So I guess, until I get those parameters from you (or someone else at ChemAxon), I'm pretty much stuck..
Sasha
ChemAxon efa1591b5a
17-03-2009 16:05:17
Hi Sasha,
you're not forgotten, I'm just superbusy.... I'll get back to this forum asap. thanks for your patience.
Miklos
User 8c68bb23cf
17-03-2009 16:16:55
No worries, Miklos.
At this point, I'm running libmcs locally on cluster nodes and leave them logged in with the GUI app running. It just would be nice to do the whole thing remotely via command line in the future..
So, whenever you get a chance
Sasha
ChemAxon efa1591b5a
18-03-2009 10:36:38
Hi Sasha,
apologies for not being able to respond in time.

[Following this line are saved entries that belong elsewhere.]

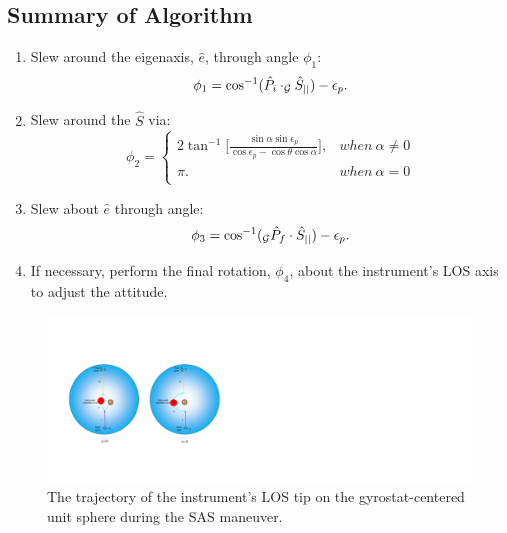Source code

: \documentclass[journal ]{new-aiaa}
\begin{document}
	\subsection{Summary of Algorithm} 	
	\begin{enumerate}
		\item Slew around the eigenaxis, $\hat{e}$, through angle $\phi_1$:		
		\begin{equation}\label{phi1}
		\phi_1 = \cos^{-1}(\hat{P}_i\cdot_\mathcal{G}\hat{S}_{||})-\epsilon_p.\\
		\end{equation}
		\item Slew around the $\hat{S}$ via:
		\begin{equation}\label{phi2}
		\phi_2=\left\{
		\begin{array}{ll}
		2\tan^{-1}\Big[ \frac{\sin\alpha \sin\epsilon_p}{\cos\epsilon_p-\cos\theta\cos\alpha}\Big],& when\  \alpha\neq 0\\
		\pi.& when\ \alpha=0\\
		\end{array}
		\right.
		\end{equation}
		\item Slew about $\hat{e}$ through angle:
		\begin{equation}\label{phi3}
		\phi_3 = \cos^{-1}(_\mathcal{G}\hat{P}_f\cdot\hat{S}_{||})-\epsilon_p.\\
		\end{equation}		
		\item If necessary, perform the final rotation, $\phi_4$, about the instrument's LOS axis to adjust the attitude. 
	\end{enumerate}
	
	
	\begin{figure}[h!]
		\centering
		\includegraphics[width=6in]{./Figures/SASSchematic3}
		\caption{The trajectory of the instrument's LOS tip on the gyrostat-centered unit sphere during the SAS maneuver.}
	\end{figure}
	
\end{document}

The libmcs command is actually a shell script, which either launches the GUI or the batch program. If libmcs is called without any command line parameter, then the GUI version starts. If, however, any parameter is passed, then the batch program runs.
So, if you run
then you should see a brief help about available options. It looks like this:
Code: |
Library MCS - Maximum Common Substructure Clustering 0.7, (C) 2006-2008 ChemAxon Ltd.
Clusters input structure with respect to shared common substructures.
Usage: Library MCS [input file] [options]
Options:
-h, --help this help message
-v, --verbose progres monitoring and other messages
-e, --exact exact MCS recognition
-f, --fast fast, yet fairly accurate MCS recognition
-t, --turbo fastest and less reliable MCS recognition
-n, --minMCS integer value specifying the MCS size
where clustering terminates
-m, --match (a|b|c|r) (+|-) turns matching contraints on (+), off (-)
for atom types (a), bond types (b),
formak charges (c) and rings (r)
-o, --output SDF output file, terminal if -o omitted
-o, --output CSV CSV output file
-r, --report generate report (cluster statistics)
|
If you don't get this for libmcs -h then we should investigate what went wrong with your JChem installation.
For your original needs the command line is simple:
Code: |
libmcs inputfile.sdf -o outfile.sdf
|
Does this work?
Regards
Miklos